Disclaimer: All characters below to George R.R. Martin.
This story was originally written for a comment fic contest in the Sansa x Sandor livejournal community. The prompt was "People need touch (skin-on-skin contact) for their psychological well-being. Sandor's never had a lot of that, but now he's in Sansa's service, she touches him all the time . . ." The story morphed into my epilogue of the Sansa/Sandor relationship in a future time near the end of "A Dream of Spring."
Sandor
On the outskirts of Winterfell Sandor fought the abomination that had been his brother. Their swords kissed and sprang apart and kissed again. Ser Robert Strong's strength was inhuman but Sandor pressed the attack with a speed and skill that he had never possessed before, inflamed by the knowledge that it was not just his life, but also the Little Bird's that was at stake should he fail. Sandor could not have said how long they fought, it might have been minutes or it might have been hours; time slept when swords woke. This was destiny and it seemed to him that he was merely a man who was somehow brought forth by the hour itself; his entire life had been but a preparation for their fraternal combat. At the end, Ser Robert Strong lay slain not by Sandor's fatal blow but Sansa's. She stood before him, her beautiful tear-stained face smiling at him with all the love and compassion of the Mother Above. His pain had grown sharp, near unbearable, but he was mad with joy. As he sank to his knees, he heard himself bark with laughter. And then he felt nothing but the cold as he fell face first into the snow.

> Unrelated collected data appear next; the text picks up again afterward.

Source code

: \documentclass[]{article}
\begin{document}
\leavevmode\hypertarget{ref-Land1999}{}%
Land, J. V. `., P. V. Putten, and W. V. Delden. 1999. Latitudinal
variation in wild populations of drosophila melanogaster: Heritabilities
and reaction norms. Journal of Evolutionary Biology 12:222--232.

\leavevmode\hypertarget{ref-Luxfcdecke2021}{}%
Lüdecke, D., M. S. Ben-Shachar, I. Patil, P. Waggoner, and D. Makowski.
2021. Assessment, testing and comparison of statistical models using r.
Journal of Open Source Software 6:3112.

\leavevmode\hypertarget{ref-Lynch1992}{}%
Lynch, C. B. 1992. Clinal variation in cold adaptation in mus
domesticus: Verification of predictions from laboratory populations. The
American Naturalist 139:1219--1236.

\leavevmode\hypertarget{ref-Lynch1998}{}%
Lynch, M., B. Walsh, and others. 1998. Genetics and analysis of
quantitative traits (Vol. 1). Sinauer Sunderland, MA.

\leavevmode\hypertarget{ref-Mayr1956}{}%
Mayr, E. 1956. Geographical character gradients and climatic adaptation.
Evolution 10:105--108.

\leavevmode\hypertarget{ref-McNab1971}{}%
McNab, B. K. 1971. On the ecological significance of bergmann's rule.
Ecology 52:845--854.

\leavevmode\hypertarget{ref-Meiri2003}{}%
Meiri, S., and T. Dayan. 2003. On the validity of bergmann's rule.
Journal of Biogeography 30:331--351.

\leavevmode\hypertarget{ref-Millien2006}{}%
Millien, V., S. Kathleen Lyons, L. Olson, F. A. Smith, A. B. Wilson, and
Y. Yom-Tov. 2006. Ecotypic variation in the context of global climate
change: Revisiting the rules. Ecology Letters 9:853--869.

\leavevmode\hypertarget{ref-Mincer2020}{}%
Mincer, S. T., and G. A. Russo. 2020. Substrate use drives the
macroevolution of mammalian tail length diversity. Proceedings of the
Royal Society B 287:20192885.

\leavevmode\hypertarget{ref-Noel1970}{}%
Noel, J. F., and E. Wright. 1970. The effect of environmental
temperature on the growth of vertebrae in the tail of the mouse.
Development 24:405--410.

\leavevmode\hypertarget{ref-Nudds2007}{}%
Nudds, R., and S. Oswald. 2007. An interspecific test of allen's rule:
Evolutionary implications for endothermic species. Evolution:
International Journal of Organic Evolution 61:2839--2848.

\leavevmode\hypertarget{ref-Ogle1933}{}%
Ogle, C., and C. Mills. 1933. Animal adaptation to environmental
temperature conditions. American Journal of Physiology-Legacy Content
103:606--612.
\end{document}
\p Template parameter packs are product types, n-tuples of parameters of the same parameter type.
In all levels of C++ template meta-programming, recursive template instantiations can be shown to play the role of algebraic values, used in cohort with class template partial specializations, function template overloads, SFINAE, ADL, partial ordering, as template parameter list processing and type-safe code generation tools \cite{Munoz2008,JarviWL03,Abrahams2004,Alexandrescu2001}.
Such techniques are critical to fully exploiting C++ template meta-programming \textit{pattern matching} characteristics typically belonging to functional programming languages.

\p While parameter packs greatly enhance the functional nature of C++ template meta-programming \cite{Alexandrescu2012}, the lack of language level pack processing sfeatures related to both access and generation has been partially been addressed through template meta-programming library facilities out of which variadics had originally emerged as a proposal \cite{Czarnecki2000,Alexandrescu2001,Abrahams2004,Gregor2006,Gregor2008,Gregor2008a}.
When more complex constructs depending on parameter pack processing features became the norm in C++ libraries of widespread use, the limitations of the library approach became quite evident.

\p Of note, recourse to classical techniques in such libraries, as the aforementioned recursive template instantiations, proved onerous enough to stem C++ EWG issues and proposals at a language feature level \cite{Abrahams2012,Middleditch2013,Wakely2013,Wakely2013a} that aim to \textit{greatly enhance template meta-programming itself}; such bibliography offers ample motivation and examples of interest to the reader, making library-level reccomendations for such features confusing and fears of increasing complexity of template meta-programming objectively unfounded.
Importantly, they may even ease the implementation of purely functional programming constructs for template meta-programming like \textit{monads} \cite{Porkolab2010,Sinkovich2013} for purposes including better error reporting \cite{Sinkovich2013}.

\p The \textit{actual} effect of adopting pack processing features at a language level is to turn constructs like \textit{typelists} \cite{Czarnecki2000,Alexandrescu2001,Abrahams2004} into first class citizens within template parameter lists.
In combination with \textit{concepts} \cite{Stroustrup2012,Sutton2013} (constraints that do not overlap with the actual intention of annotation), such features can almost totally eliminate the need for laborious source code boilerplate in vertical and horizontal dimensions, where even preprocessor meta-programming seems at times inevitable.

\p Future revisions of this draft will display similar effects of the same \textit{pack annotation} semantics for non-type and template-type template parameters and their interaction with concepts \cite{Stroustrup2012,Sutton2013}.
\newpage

When he opened his eyes again, he was in his own bed at Winterfill. Every nerve in his body sang in pain. But as he turned his head to face the light at the window he saw the Little Bird asleep in a chair beside him, and he exulted in the exquisite pain and pleasure of being alive.
The maester said that Sandor had sustained grievous injuries and that his recuperation would be long and arduous. The months that followed were the most physically taxing of his entire life. Throughout it all, the Little Bird was there to nurture him. She was the best nursemaid he could have wished for; she fed him when he could not feed himself, shaved and combed him, soothed his muscles when they spasm painfully.
No woman had touched him in tenderness in his adult memory before Sansa. Of course, he had spent his lusts with whores in his early manhood. But those experiences had been quick and shameful couplings in the dark. No sooner had he spent his seed then his spirit would be brought low by melancholy. He despised the lies they told him and the lies he told himself until finally he grew bored of the whole squalor of it all and what had been seldom indulgences ceased entirely long before he entered Joffrey's Kingsguard.
Even in his childhood, there had been a lack. His mother died giving birth to him. He had a sister who was older than both him and Gregor. She had been dead more than 20 years and when he thought of her at all it was only as a pure and gentle soul, a vision of the Maiden, rather than the real flesh and blood woman she must have been. He could scarce remember her face but he remembered the blanketing warmth of her arms as rocked him when he cried, her voice soothing him with sweet lullabies and hymns Gentle Mother, font of mercy ...
Sansa moved the contents of her solar into his bedroom so even when he had no need of her, they were together. He lay in bed listening to the sound of her quill on parchment or her voice reading a scholarly treatise on law or history or housekeeping. He was surprised at how learned she was, beyond what her station demanded, for she spoke and read several tongues that even her kingly brother had not mastered. He liked it best though when she put her duties aside and told him stories and sang to him for his amusement. She knew more stories and songs than anyone he had ever met and he wondered if some of her songs and stories were borne from her own expansive imagination for he saw how carefully and discreetly she was judging him and tuning her words in reaction to his enjoyment. It was a new experience. No one had ever expended that level of intensity of awareness on him. She spent her days looking at him and looking after him and the joy he felt under her gaze was powerfully transformational. For the first time in his tormented life, he knew himself to be at once both utterly vulnerable and yet completely calm ... and happy. The knowledge was astonishing - was it someone else who lay there? It could not be himself.